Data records

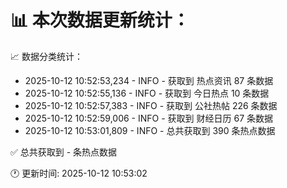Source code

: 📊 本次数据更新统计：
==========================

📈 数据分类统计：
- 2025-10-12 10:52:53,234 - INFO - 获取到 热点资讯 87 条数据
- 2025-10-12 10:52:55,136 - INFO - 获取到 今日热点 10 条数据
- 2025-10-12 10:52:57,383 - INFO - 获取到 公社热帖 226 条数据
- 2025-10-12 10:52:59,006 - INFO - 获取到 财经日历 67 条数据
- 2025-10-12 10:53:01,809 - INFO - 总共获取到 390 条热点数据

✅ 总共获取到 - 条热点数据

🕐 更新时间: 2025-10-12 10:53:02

--

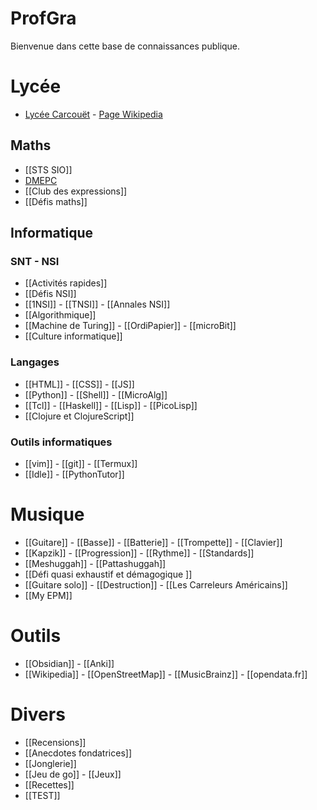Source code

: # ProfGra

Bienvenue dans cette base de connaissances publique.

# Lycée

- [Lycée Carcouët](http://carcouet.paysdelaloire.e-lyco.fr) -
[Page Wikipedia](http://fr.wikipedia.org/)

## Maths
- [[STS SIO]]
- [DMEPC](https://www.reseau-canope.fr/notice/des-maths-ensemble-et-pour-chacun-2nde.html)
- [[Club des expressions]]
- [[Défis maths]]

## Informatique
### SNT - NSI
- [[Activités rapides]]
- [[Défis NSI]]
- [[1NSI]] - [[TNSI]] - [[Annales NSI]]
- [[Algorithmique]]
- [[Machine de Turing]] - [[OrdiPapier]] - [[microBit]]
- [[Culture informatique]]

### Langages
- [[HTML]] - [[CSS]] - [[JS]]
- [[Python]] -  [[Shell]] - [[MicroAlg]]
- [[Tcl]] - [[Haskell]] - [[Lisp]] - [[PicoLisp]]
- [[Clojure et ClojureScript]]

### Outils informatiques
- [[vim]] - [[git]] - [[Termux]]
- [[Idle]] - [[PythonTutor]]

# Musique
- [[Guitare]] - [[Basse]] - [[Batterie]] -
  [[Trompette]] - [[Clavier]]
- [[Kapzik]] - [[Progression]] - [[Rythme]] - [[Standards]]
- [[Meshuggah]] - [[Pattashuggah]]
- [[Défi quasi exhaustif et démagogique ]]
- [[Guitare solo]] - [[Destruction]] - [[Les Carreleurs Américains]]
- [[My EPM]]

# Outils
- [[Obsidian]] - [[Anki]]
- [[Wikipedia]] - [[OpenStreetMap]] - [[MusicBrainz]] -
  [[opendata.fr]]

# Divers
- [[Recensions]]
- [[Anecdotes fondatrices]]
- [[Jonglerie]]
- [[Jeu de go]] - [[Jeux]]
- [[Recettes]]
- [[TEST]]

---

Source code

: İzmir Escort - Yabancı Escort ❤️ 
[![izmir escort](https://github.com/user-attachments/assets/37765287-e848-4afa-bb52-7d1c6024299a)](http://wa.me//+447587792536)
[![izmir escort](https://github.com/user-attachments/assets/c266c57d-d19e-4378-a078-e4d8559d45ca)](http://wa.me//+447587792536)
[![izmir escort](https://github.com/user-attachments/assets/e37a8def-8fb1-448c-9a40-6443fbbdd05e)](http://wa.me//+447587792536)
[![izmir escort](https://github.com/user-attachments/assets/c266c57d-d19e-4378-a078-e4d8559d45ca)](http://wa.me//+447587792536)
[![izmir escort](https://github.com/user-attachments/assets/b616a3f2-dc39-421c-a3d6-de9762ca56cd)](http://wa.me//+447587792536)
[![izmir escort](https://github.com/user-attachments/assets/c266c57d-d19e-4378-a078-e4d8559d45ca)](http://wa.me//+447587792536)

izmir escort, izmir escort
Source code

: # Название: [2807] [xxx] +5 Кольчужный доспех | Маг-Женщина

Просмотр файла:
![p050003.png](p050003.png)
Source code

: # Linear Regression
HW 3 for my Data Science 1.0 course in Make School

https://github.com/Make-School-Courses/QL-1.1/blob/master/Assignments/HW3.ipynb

• Prompt:
Please copy the lines above from the line with "[[Shell]] - [[MicroAlg]]" up to and including the line with "- [[Jonglerie]]", exactly as written and with nothing else.

• Reply to the task:
- [[Python]] -  [[Shell]] - [[MicroAlg]]
- [[Tcl]] - [[Haskell]] - [[Lisp]] - [[PicoLisp]]
- [[Clojure et ClojureScript]]

### Outils informatiques
- [[vim]] - [[git]] - [[Termux]]
- [[Idle]] - [[PythonTutor]]

# Musique
- [[Guitare]] - [[Basse]] - [[Batterie]] -
  [[Trompette]] - [[Clavier]]
- [[Kapzik]] - [[Progression]] - [[Rythme]] - [[Standards]]
- [[Meshuggah]] - [[Pattashuggah]]
- [[Défi quasi exhaustif et démagogique ]]
- [[Guitare solo]] - [[Destruction]] - [[Les Carreleurs Américains]]
- [[My EPM]]

# Outils
- [[Obsidian]] - [[Anki]]
- [[Wikipedia]] - [[OpenStreetMap]] - [[MusicBrainz]] -
  [[opendata.fr]]

# Divers
- [[Recensions]]
- [[Anecdotes fondatrices]]
- [[Jonglerie]]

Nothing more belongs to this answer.